今日是封知珩生辰,皇帝特许他休沐一天,不用上朝。
一大早,宋珠就来到封知珩门口,封知珩正准备换衣,听到两声敲门声。
“王爷今天出门吗?”
语气里全是谄媚。
“何事?”
“今日不是您生辰吗?小的给您安排了些生日行程,希望能够有幸邀请您参与。”
“是又打算让我陪你逛街吗?”
“才不是。”
“我从来不过生辰。

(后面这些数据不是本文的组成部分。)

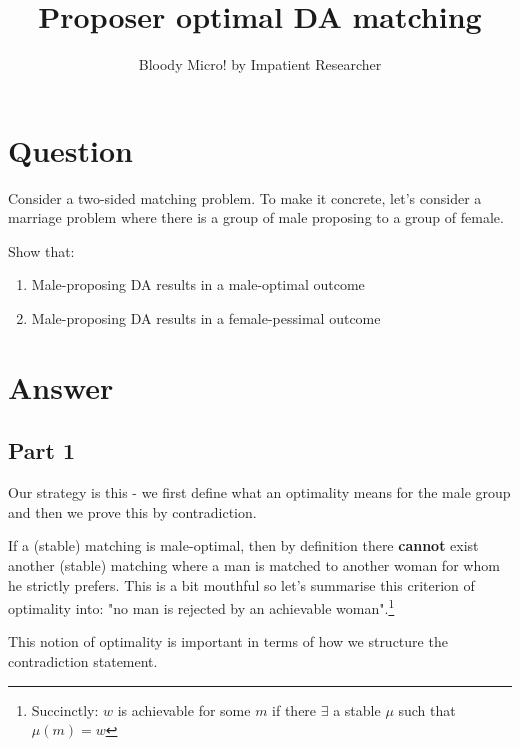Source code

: \documentclass{tufte-handout}
\title{Proposer optimal DA matching}
\author{Bloody Micro! by Impatient Researcher}
\begin{document}
\maketitle%


\section{Question}\label{sec:question}

Consider a two-sided matching problem. To make it concrete, let's consider a marriage problem where there is a group of male proposing to a group of female.

\bigskip

\noindent Show that:
\begin{enumerate}
    \item Male-proposing DA results in a male-optimal outcome
    \item Male-proposing DA results in a female-pessimal outcome
\end{enumerate}

\section{Answer}\label{sec:answer}

\subsection{Part 1}\label{sec:answer-part-one}

Our strategy is this - we first define what an optimality means for the male group and then we prove this by contradiction.

\bigskip

\noindent If a (stable) matching is male-optimal, then by definition there \textbf{cannot} exist another (stable) matching where a man is matched to another woman for whom he strictly prefers. This is a bit mouthful so let's summarise this criterion of optimality into: "no man is rejected by an achievable woman".\footnote{Succinctly: $w$ is achievable for some $m$ if there $\exists$ a stable $\mu$ such that $\mu(m) = w$}

\bigskip 

\noindent This notion of optimality is important in terms of how we structure the contradiction statement.
\end{document}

”
宋珠闻言,情绪一下子跌到了谷底,靠在门边叹气。
“啊?那我不是白准备了吗?”
此时封知珩已经穿戴完毕,推开房门,撞上原本正倚在门边的宋珠。
她今日着一件白色镂金百蝶穿花薄裙,长发挽起,肤白胜雪。
两人就这么对望着,封知珩皱眉。
“不是说安排了行程的吗?”
“啊!对!”
宋珠领着封知珩来到正厅。
一桌子佳肴呈现在眼前,还冒着热气。
宋珠狗腿地为封知珩拉开椅子。
“这桌子菜都是你做的?”
宋珠疯狂点头。
封知珩尝了一口,又眯着眼睛看向她。
眼中虽没有流露出半丝情绪,宋珠却已经感到精神被严刑拷打了一般,招架不住。
“好吧,是李叔做的。”
早膳过后,妆月、封朝旭、封景御等人陆陆续续赶来珹王府,恭贺封知珩生辰,皇帝、太后也都托了总管太监送来贺礼,原本沉寂的王府瞬间热闹了起来。

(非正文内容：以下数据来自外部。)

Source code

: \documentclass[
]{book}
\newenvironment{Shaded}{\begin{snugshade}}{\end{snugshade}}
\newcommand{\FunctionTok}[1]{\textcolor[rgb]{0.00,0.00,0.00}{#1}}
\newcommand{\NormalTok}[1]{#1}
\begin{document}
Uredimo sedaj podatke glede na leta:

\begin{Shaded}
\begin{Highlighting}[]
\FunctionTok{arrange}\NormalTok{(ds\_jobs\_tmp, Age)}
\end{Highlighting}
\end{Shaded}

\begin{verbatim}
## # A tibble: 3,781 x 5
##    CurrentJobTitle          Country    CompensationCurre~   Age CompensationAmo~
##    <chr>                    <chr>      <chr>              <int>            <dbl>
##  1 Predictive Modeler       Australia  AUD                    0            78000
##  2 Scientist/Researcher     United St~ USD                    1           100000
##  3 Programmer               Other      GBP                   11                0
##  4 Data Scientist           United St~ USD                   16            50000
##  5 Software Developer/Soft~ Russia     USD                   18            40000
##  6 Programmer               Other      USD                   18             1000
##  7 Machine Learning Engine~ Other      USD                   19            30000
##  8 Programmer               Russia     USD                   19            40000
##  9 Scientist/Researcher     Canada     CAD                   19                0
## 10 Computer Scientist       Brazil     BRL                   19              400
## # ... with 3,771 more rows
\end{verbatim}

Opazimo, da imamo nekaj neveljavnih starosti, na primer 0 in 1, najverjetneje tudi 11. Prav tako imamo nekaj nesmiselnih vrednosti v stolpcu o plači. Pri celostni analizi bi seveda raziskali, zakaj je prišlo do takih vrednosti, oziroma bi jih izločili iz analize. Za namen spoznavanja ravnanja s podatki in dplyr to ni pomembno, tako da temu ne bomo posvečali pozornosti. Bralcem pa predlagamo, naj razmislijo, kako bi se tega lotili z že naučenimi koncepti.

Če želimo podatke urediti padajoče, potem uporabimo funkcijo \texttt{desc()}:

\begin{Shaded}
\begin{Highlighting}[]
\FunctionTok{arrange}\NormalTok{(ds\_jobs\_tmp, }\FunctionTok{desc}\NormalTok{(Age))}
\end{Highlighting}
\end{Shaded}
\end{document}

男人们在渺影居聊男人们的,女人们在流裳阁聊女人们的。
沈遇、孟拂衣稍晚也一同从护卫营过来了王府。
封朝旭坐在渺影居,眼睛却瞟到刚踏入王府大门的拂衣,找了个借口离开渺影居,也跟着进了流裳阁。
“嫂嫂,你还没给我引见这位姑娘呢。”
流裳阁众人坐在凉亭内聊得正欢,封朝旭走了进来。
“这位是四皇子封朝旭,这是五公主妆月,这是沈遇,这是孟拂衣。”
几人互相行过礼,封朝旭就一直围在孟拂衣身边转悠,说要和她比划两招,拂衣来了兴致,邀着一同去了练场。
宋珠看着封朝旭跟在孟拂衣身后一脸不值钱的样子,一脸欣慰。
这小子,果真迎合到了孟拂衣点子上。
“嫂嫂,你上次说的好喝的蜜水在哪里呢?”
一旁的妆月已经馋坏了,拿手在宋珠面前晃了晃,这才回了神。
“云苓,你去一趟‘颂茗居’端几杯喝的过来。”
“是。”
云苓走出王府,前往“颂茗居”。
“嫂嫂,最近有发生什么好玩儿的事吗?快跟我说说。”
好玩儿的事儿,那可太多了。
“我跟你讲,封知珩这么大的人了睡觉的时候居然还说梦话哈哈哈哈。”
“真的吗?我三哥哥睡觉的时候说什么了?”
自从上次的落水事件后,妆月总是格外缠着宋珠,自己在宫里出不来,就总托人送东西到府上。吃人的嘴软,拿人的手软,一来二去,宋珠也就没有那么讨厌她了。
沈遇就只是靠在远处的柱子上,看着她们嬉闹。
申时将过,渺影居内,封知珩正在和封景御商议圣女一事的最新进展。
宋珠悄悄蹲在墙角,探出头来。
冲着里面的封知珩疯狂使眼色,封知珩领会其意。
“二哥,我先出去一下,回来我们再继续商议。”
“好。”
封知珩刚出来,就被蹲在墙边的宋珠拽住躬着身子往王府外跑。
“喂!你要拉我去哪儿?”
“再不跑就来不及了!”
宋珠只顾着拉着封知珩往前跑,丝毫没有理会他的问题。
宋珠的脚步急促,两人一前一后在巷子中跑着。
跑出街道没两步,心口开始剧烈疼痛,呼吸渐渐急促,两眼昏花地跪倒在了地上。
封知珩见状,将倒在地上一脸痛苦的宋珠扶至墙边。
“你药放哪儿了?”
“在,在腰上的荷包里。”
自从上次晕倒被封知珩发现后,司尘就给宋珠改进了离国的药方,做成药丸随身携带。虽然还是不能彻底治好温迎的心疾,但是药效已经比离国带来的药要好很多。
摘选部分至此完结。